The Times I Didn't Die

The first time I didn’t die was at Camp Matrena. I was a candy-loving little boy, sucking on a butterscotch ball. Still love butterscotch. My mother told me that it had gotten caught in my throat, that I couldn’t swallow, couldn’t breathe. I was turning blue. A counselor picked me up by my legs and held me upside down while he smacked me across the back. Butterscotch ball flew out. From that point on, my mother would strike the balls through the paper with a blunt instrument, breaking the candy into small pieces.

The second time I didn’t die is one that I remember. I was on my bike, crossing Ridge Avenue near the Montgomery Road traffic light. Cars were stopped for the light, so I darted out on my bike in between two waiting cars and into the left turn lane. A driver pulling up to make that turn slammed on her brakes, stopping just in time. I didn’t see her because, well, I don’t think I even looked. “You stupid shit!” I screamed to myself.

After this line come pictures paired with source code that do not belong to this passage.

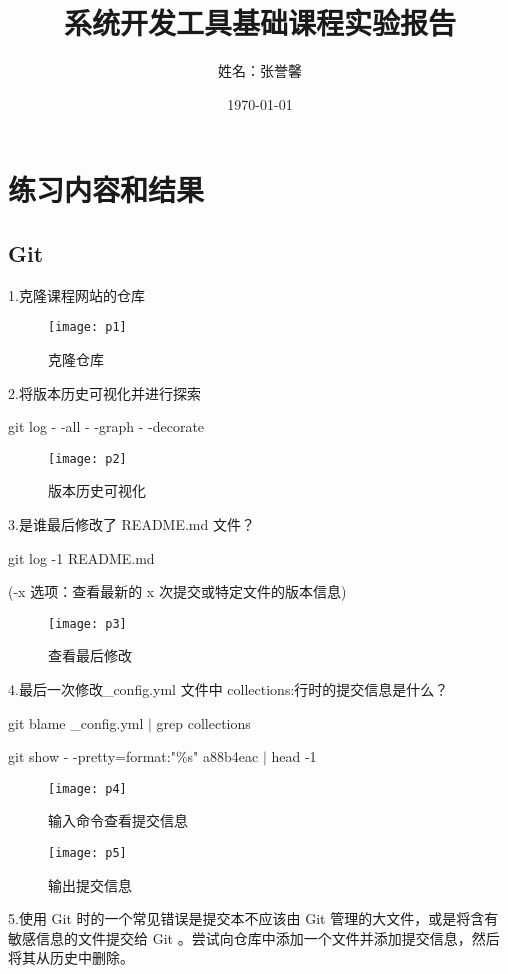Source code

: \documentclass[a4paper ,12pt]{article}
\begin{document}
  \title{系统开发工具基础课程实验报告}
  \author{姓名：张誉馨}
  \date{\today}
  \maketitle
  
  \tableofcontents
  \newpage
  
  \section{练习内容和结果}
  
  \subsection{Git}
  1.克隆课程网站的仓库
  \begin{figure}[h]
  	\centering
  	\texttt{[image: p1]}
  	\caption{克隆仓库}
  \end{figure}
  
  2.将版本历史可视化并进行探索
  
  git log - -all - -graph - -decorate
  \begin{figure}[h]
  	\centering
  	\texttt{[image: p2]}
  	\caption{版本历史可视化}
  \end{figure}
  
  3.是谁最后修改了 README.md 文件？
  
  git log -1 README.md
  
  (-x 选项：查看最新的 x 次提交或特定文件的版本信息)
  \begin{figure}[h]
  	\centering
  	\texttt{[image: p3]}
  	\caption{查看最后修改}
  \end{figure}
  
  4.最后一次修改\_config.yml 文件中 collections:行时的提交信息是什么？
  
  git blame \_config.yml $|$ grep collections
  
  git show - -pretty=format:"\%s" a88b4eac $|$ head -1
  \begin{figure}[h]
  	\centering
  	\texttt{[image: p4]}
  	\caption{输入命令查看提交信息}
  \end{figure}
  \begin{figure}[h]
  	\centering
  	\texttt{[image: p5]}
  	\caption{输出提交信息}
  \end{figure}
  
  5.使用 Git 时的一个常见错误是提交本不应该由 Git 管理的大文件，或是将含有敏感信息的文件提交给 Git 。尝试向仓库中添加一个文件并添加提交信息，然后将其从历史中删除。
  
\end{document}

The third time I didn’t die was when I held up the Pleasant Ridge Post Office with my Mattell Burp Gun, which held roll caps. I opened one door, began firing, then ran to the other door, still blasting away. I proudly told my brother Jack about my criminal episode, and he replied, “You dumb shit! They could have killed you!”

The fourth time I didn’t die* was during my freshman year in college. Whitman College in Walla Walla, Washington is about eight hundred miles north of Millbrae, where I was living with my parents. A Bay Area student arranged a charter flight back to San Francisco for Thanksgiving on a Vance International Airways plane, a DC-3. (According to Wikipedia, “As of April 1967, the company's fleet was itemized as one Douglas DC-3 (N57131),[3] one Douglas DC-7, and one Curtiss C-46, with two DC-7s on order.” It was my first time on an airplane.

Here’s a photo of a DC-3.

The difference between this DC-3, and good old N57131 is that this one’s engines are both working, both propellers are turning.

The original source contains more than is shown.